An Iranian activist who has spent more than 730 days camped outside the Foreign Office has accused Whitehall officials of blocking efforts to designate Iran’s Islamic Revolutionary Guard Corps (IRGC) as a terrorist organisation.
Vahid Beheshti, 48, a journalist and human rights activist, claimed that officials within the department are preventing the government from taking action against the IRGC.
“There is an obstacle within the FCDO blocking the proscription of the IRGC, and it is the civil servants,” Beheshti told the JC from his makeshift encampment on King Charles Street.
“The so-called ‘Iran experts’ advising them are not experts – they are regime lobbyists,” he added.
His comments come amid mounting frustration among campaigners over the UK’s failure to follow the US in outlawing the IRGC. In opposition, Labour pledged to proscribe the IRGC, but in government, it has so far failed to implement the promise.
Beheshti, who was hospitalised after a 72-day long hunger strike in 2023, warned that, at the current pace, Iran’s brutal authoritarian regime may even collapse before Britain proscribes its military arm, which has been accused of numerous human rights abuses.
He spoke to the JC on the second anniversary of his “peace camp” outside the FCDO, which he began to call for the IRGC’s proscription but now says he will not leave until the Islamic Republic falls.
“Twenty-eight years ago, I was one of the lucky ones,” Beheshti said. “I escaped after being arrested twice.

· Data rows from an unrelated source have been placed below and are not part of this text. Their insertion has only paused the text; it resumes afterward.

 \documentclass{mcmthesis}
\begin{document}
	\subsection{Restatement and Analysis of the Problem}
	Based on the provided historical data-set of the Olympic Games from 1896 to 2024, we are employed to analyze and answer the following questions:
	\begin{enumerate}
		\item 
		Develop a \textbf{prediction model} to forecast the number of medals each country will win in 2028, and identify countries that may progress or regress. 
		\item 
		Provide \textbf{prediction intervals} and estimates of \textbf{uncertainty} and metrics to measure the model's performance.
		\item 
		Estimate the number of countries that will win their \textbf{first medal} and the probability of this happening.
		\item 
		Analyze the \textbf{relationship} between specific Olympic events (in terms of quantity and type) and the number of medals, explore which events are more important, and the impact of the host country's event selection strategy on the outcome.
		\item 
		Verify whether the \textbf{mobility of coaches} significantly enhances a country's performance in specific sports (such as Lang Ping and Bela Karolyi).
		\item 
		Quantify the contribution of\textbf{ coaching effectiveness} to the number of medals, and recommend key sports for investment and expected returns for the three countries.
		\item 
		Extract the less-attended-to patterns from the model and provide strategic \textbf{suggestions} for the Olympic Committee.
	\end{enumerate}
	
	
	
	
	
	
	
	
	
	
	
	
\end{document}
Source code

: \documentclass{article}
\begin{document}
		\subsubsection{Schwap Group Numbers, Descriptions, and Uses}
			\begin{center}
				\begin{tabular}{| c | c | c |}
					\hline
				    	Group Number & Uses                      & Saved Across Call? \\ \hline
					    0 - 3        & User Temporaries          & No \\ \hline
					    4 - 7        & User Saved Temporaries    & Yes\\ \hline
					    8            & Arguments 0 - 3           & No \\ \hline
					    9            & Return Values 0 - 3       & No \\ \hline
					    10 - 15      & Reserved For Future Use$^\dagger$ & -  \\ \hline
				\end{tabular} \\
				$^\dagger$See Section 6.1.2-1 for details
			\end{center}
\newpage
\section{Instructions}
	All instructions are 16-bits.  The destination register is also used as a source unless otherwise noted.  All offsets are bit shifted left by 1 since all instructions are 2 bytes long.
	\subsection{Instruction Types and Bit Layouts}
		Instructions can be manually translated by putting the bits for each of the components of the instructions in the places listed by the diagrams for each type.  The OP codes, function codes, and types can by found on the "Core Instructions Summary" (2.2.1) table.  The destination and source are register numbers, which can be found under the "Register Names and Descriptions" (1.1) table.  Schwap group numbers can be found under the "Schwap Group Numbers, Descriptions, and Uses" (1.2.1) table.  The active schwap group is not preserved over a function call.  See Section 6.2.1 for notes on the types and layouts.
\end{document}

My life was in danger, and I knew the regime had a plan for me.”
After leaving his home country, Beheshti sought a normal life in the UK but soon turned to activism. He founded Dorr TV, a Persian news channel that now has over 700,000 members and has mobilised protesters inside Iran. But the risks are enormous.
For instance, Ruhollah Zam, a family friend of the Beheshtis and founder of AmadNews, was abducted from exile in France, forcibly returned to Iran, and executed after what Amnesty International described as an unfair trial.
“That is the price we pay for our fight,” Beheshti said.
Three years ago, he shifted his focus to pressuring the UK to ban the IRGC. “It is the main organisation that suppresses and murders people in Iran and carries out terrorist activities abroad.”
From inside his chilly tent, warmed only by a gas heater, Beheshti is surrounded by images of Iranian civilians killed by the IRGC.
As the death toll rises, more photographs are pinned to the walls. Some of the victims were said to have been raped before being murdered. Many were tortured.
One victim was just nine years old when he was shot dead. Another was 16 when she was sexually assaulted before she was killed.
In 2024 alone, at least 901 people were executed by the authorities, including around 40 in a single week in December, according to the United Nations.
“You have a great military of 80 million Iranians on the ground, they are ready, they are thirsty for freedom and democracy – and they have had many uprisings, especially since 2009, but because of the level of the brutality and barbarism, they have not been successful,” he said.
“They need a little bit of support. Israel and America should give them the support they need.”
Indeed, Beheshti visited Israel last year and addressed the Knesset about the threat of the IRGC. “I asked the leaders how long we are going to engage ourselves with the tentacle of terrorism?”
He added: “Of course, we have to defeat Hamas, Hezbollah, the Houthis, and Assad in Syria – the hub of terrorism at the time – but we need to focus on the core of all of these terrorists which is the Iranian regime.”
It is this mission that informs Beheshti’s staunch support of Israel. He sees the threat posed to the Jewish state and the terror imposed on the Iranian people as two sides of the same coin.
Beheshti thinks that the end of the Islamic Republic will reveal the true extent of the ayatollahs’ network of influence in the West. In the UK, the JC has reported on numerous charitable bodies and organisations accused of working hand-in-hand with the IRGC.
“We will only understand the full influence of this regime when it falls because when the source of the funding dries up we will see the real effect of what they are doing in this country.
“People have no idea of the scale of the influence of the Iranian regime even here in London. We can see how they mobilise thousands of people on the streets of London.”